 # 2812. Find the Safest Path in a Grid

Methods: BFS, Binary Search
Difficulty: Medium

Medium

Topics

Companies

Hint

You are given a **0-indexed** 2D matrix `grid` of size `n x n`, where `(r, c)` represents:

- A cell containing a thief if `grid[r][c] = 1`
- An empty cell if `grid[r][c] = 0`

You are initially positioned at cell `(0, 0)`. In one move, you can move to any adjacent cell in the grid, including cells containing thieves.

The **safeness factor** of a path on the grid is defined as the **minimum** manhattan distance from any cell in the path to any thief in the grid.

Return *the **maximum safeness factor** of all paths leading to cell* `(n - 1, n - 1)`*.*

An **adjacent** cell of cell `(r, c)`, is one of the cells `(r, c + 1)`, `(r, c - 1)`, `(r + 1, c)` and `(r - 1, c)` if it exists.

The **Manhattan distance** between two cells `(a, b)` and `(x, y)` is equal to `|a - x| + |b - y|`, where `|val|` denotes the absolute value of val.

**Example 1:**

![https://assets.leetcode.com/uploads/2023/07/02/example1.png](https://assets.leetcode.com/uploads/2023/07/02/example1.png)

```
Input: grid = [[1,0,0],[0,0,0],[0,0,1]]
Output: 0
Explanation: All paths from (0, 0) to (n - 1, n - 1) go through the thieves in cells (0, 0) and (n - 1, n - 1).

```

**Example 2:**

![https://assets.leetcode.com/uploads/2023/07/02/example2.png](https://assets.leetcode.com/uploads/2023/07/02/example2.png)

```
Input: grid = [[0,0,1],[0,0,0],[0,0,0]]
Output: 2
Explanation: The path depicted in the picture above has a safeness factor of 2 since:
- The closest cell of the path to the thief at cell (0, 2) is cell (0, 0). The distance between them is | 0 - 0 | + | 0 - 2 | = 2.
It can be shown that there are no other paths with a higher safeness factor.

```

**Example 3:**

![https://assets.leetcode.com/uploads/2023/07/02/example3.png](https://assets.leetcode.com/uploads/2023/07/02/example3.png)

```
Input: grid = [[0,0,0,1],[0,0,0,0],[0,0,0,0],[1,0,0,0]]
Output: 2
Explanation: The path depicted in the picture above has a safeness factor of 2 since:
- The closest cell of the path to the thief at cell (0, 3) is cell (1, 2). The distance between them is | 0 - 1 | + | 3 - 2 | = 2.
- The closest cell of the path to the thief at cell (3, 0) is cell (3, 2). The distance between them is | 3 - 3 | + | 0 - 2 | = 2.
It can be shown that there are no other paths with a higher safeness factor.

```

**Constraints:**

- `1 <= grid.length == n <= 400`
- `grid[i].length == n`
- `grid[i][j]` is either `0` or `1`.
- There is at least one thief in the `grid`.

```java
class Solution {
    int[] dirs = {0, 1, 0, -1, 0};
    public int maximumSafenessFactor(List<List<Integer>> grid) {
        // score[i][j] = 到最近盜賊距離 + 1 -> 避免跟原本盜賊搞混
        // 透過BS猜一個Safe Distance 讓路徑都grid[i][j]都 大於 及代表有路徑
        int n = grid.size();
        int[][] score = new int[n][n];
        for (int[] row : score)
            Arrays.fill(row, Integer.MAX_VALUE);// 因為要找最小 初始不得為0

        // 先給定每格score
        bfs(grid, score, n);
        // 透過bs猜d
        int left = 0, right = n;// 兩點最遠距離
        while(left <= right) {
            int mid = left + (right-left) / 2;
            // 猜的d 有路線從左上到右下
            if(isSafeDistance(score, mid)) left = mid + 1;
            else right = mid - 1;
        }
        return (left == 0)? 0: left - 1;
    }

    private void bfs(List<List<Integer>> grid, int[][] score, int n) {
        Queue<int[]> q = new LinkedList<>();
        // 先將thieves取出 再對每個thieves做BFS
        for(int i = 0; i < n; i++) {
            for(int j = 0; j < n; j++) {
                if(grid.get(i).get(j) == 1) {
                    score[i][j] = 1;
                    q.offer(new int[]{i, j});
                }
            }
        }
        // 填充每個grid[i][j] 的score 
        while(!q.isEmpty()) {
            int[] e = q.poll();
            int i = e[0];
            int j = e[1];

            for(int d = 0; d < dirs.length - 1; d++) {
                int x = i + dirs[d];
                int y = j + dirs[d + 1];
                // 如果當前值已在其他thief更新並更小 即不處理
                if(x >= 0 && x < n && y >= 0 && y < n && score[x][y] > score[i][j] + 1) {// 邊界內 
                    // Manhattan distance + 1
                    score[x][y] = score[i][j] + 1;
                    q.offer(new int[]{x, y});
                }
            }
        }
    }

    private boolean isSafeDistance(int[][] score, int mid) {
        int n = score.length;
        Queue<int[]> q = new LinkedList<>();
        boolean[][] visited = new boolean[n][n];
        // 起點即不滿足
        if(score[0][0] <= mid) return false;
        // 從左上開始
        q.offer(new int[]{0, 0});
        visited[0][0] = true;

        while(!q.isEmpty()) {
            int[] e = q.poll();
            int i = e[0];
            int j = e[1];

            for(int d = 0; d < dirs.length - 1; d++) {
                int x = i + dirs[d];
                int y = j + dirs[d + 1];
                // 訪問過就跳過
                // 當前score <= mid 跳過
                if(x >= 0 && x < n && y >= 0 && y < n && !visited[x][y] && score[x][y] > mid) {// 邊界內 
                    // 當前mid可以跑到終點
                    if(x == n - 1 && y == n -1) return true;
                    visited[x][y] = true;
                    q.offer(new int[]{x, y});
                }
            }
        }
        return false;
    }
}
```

WHAT NEEDS TO BE DONE -> Which lines above hold the string "leetcode"? Copy every one of them.

SOLUTION BELOW ->
![https://assets.leetcode.com/uploads/2023/07/02/example1.png](https://assets.leetcode.com/uploads/2023/07/02/example1.png)
![https://assets.leetcode.com/uploads/2023/07/02/example2.png](https://assets.leetcode.com/uploads/2023/07/02/example2.png)
![https://assets.leetcode.com/uploads/2023/07/02/example3.png](https://assets.leetcode.com/uploads/2023/07/02/example3.png)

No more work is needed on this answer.